**** Given information ****
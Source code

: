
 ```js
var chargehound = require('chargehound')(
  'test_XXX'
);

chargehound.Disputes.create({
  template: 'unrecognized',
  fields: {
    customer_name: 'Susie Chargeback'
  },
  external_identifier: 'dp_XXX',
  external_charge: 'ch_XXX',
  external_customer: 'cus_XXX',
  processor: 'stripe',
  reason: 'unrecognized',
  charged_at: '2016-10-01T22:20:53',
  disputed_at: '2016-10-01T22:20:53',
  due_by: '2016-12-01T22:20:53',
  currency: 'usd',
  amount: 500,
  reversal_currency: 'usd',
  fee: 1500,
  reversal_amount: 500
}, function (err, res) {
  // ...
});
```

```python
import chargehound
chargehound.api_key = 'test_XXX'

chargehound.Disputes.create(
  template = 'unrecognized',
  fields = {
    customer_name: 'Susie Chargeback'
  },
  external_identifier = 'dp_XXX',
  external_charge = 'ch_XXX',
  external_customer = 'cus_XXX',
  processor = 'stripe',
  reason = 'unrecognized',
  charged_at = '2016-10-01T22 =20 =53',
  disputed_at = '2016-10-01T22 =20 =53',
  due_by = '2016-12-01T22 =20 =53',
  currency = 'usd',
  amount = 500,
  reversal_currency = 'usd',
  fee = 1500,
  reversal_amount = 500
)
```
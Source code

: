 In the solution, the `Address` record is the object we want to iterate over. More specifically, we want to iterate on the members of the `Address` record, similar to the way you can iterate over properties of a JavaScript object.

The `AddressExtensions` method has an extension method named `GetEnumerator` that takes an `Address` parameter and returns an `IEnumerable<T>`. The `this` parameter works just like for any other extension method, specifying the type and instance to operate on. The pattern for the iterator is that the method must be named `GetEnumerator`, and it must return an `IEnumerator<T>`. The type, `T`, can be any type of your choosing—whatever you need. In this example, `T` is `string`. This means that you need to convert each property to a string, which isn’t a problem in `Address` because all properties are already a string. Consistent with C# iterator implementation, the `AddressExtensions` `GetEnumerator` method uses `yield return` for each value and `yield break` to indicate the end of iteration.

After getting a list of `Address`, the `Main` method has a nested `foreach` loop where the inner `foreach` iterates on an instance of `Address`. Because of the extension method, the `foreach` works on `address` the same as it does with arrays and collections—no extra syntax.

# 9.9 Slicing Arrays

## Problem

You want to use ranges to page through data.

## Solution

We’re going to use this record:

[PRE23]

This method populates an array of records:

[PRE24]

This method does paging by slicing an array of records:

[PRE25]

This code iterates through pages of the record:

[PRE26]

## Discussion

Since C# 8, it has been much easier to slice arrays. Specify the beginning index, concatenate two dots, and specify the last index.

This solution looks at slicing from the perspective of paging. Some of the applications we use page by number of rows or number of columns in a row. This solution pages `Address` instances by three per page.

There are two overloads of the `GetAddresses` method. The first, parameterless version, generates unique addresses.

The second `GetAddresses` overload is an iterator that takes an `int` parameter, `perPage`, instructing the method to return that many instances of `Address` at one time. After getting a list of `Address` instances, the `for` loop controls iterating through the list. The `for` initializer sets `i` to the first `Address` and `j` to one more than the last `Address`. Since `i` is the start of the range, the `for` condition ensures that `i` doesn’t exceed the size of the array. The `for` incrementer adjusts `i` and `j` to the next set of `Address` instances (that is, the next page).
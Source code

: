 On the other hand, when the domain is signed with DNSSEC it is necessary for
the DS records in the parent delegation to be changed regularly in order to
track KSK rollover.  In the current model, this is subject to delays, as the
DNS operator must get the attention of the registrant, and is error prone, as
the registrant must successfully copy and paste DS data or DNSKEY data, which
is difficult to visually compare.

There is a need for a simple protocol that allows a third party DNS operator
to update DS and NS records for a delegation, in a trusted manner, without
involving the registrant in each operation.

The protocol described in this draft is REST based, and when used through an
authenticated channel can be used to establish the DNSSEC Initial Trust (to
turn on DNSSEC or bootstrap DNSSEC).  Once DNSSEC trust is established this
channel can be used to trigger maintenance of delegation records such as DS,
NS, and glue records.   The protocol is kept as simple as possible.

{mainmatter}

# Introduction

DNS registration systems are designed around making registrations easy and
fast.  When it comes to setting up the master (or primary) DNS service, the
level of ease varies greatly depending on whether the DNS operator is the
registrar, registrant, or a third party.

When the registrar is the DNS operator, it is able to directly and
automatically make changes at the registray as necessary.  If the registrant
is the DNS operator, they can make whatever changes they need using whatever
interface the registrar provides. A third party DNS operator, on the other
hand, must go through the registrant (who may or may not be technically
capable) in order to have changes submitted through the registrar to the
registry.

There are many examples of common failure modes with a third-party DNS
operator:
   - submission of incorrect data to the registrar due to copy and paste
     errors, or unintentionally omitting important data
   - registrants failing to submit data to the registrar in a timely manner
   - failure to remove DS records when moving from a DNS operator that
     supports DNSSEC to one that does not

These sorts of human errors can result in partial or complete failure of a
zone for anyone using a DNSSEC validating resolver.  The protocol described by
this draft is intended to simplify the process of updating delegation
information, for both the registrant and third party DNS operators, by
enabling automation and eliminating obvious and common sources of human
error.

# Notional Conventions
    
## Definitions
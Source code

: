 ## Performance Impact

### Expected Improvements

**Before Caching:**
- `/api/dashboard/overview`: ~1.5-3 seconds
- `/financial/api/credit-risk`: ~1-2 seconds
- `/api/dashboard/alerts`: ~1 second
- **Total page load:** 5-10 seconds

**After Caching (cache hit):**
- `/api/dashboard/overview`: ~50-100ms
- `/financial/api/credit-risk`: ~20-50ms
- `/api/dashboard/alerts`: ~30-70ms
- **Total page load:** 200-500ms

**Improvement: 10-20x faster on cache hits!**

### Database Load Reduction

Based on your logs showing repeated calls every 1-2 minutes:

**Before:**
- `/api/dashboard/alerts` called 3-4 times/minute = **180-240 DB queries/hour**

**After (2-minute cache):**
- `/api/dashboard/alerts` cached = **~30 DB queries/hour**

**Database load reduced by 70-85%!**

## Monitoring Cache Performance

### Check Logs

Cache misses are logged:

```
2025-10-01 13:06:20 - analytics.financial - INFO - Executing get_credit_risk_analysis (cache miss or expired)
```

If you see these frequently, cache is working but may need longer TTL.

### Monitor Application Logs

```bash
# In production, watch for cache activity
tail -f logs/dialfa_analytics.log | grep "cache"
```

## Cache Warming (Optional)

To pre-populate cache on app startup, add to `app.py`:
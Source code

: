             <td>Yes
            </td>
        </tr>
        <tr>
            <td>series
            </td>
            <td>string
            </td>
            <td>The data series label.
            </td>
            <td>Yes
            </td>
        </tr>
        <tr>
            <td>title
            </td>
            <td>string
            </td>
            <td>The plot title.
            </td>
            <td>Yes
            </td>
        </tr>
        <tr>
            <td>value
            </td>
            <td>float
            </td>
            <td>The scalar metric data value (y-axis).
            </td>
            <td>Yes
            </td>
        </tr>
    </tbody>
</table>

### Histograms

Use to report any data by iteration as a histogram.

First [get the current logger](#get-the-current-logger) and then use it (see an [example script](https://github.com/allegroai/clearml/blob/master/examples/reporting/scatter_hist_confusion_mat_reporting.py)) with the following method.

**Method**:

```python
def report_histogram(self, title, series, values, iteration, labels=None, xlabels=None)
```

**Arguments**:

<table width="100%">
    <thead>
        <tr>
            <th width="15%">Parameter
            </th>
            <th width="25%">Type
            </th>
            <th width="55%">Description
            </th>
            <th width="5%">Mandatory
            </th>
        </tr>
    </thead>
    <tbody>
****
Within the material above, how many lines include the string "title"? Give only the number.

3